Das Land Oberösterreich hat dem Beschwerdeführer Aufwendungen in der Höhe von EUR 1.171,20 binnen zwei Wochen bei sonstiger Exekution zu ersetzen.
Begründung
Mit dem angefochtenen Bescheid wurde - soweit beschwerdegegenständlich - das Ansuchen des Beschwerdeführers um Verleihung der österreichischen Staatsbürgerschaft gemäß §§ 10 Abs. 1, 4 und 5 des Staatsbürgerschaftsgesetzes 1985, BGBl. Nr. 311 in der Fassung BGBl. Nr. 124/1998 (StbG), abgewiesen.
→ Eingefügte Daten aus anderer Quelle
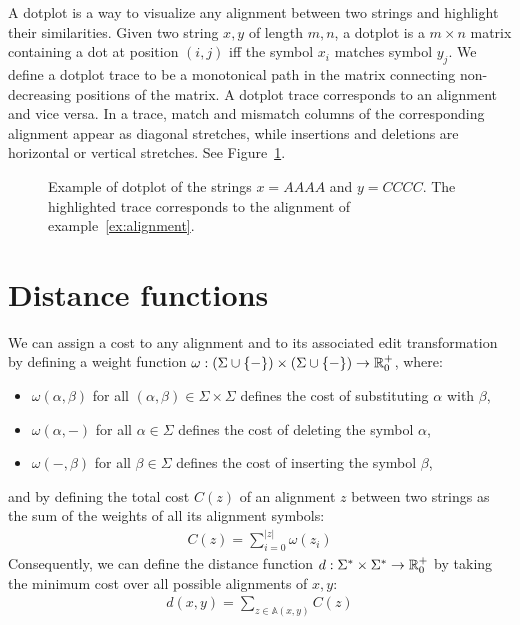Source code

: A dotplot is a way to visualize any alignment between two strings and highlight their similarities.
Given two string $x,y$ of length $m,n$, a dotplot is a $m \times n$ matrix containing a dot at position $(i,j)$ iff the symbol $x_i$ matches symbol $y_j$.
We define a dotplot trace to be a monotonical path in the matrix connecting non-decreasing positions of the matrix.
A dotplot trace corresponds to an alignment and vice versa.
In a trace, match and mismatch columns of the corresponding alignment appear as diagonal stretches, while insertions and deletions are horizontal or vertical stretches.
See Figure~\ref{fig:dotplot}.

\begin{figure}[h]
\begin{center}
\caption[Example of dotplot]{Example of dotplot of the strings $x=AAAA$ and $y=CCCC$. The highlighted trace corresponds to the alignment of example~\ref{ex:alignment}.}
\label{fig:dotplot}

\end{center}
\end{figure}

\section{Distance functions}

We can assign a cost to any alignment and to its associated edit transformation by defining a weight function $\omega : (\Sigma \cup \{ - \}) \times (\Sigma \cup \{ - \}) \rightarrow \mathbb {R}_0^{+}$, where:
\begin{itemize}
\item $\omega(\alpha,\beta)$ for all $(\alpha,\beta) \in \Sigma \times \Sigma$ defines the cost of substituting $\alpha$ with $\beta$,
\item $\omega(\alpha,-)$ for all $\alpha \in \Sigma$ defines the cost of deleting the symbol $\alpha$,
\item $\omega(-,\beta)$ for all $\beta \in \Sigma$ defines the cost of inserting the symbol $\beta$,
\end{itemize}
and by defining the total cost $C(z)$ of an alignment $z$ between two strings as the sum of the weights of all its alignment symbols:
\begin{eqnarray}
C(z) = \sum_{i=0}^{|z|}{\omega(z_i)}
\end{eqnarray}
Consequently, we can define the distance function $d : \Sigma^{*} \times \Sigma^{*} \rightarrow \mathbb {R}_0^{+}$ by taking the minimum cost over all possible alignments of $x,y$:
\begin{eqnarray}
d(x,y) = \sum_{z \in \mathbb{A}(x,y)}{C(z)}
\end{eqnarray}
Begründend führte die belangte Behörde im Wesentlichen aus, der Beschwerdeführer habe am 28. Jänner 2005 einen Antrag auf Verleihung der österreichischen Staatsbürgerschaft für sich, seine Gattin und seine minderjährigen Kinder eingebracht. Das Ermittlungsverfahren habe im Wesentlichen ergeben, dass die Familie des Beschwerdeführers seit 22. Jänner 1999 in Österreich lebe, unbescholten sei und der Lebensunterhalt durch ein regelmäßiges Einkommen als gesichert anzusehen sei. Besonders berücksichtigungswürdige Gründe seien jedoch keine erhoben worden.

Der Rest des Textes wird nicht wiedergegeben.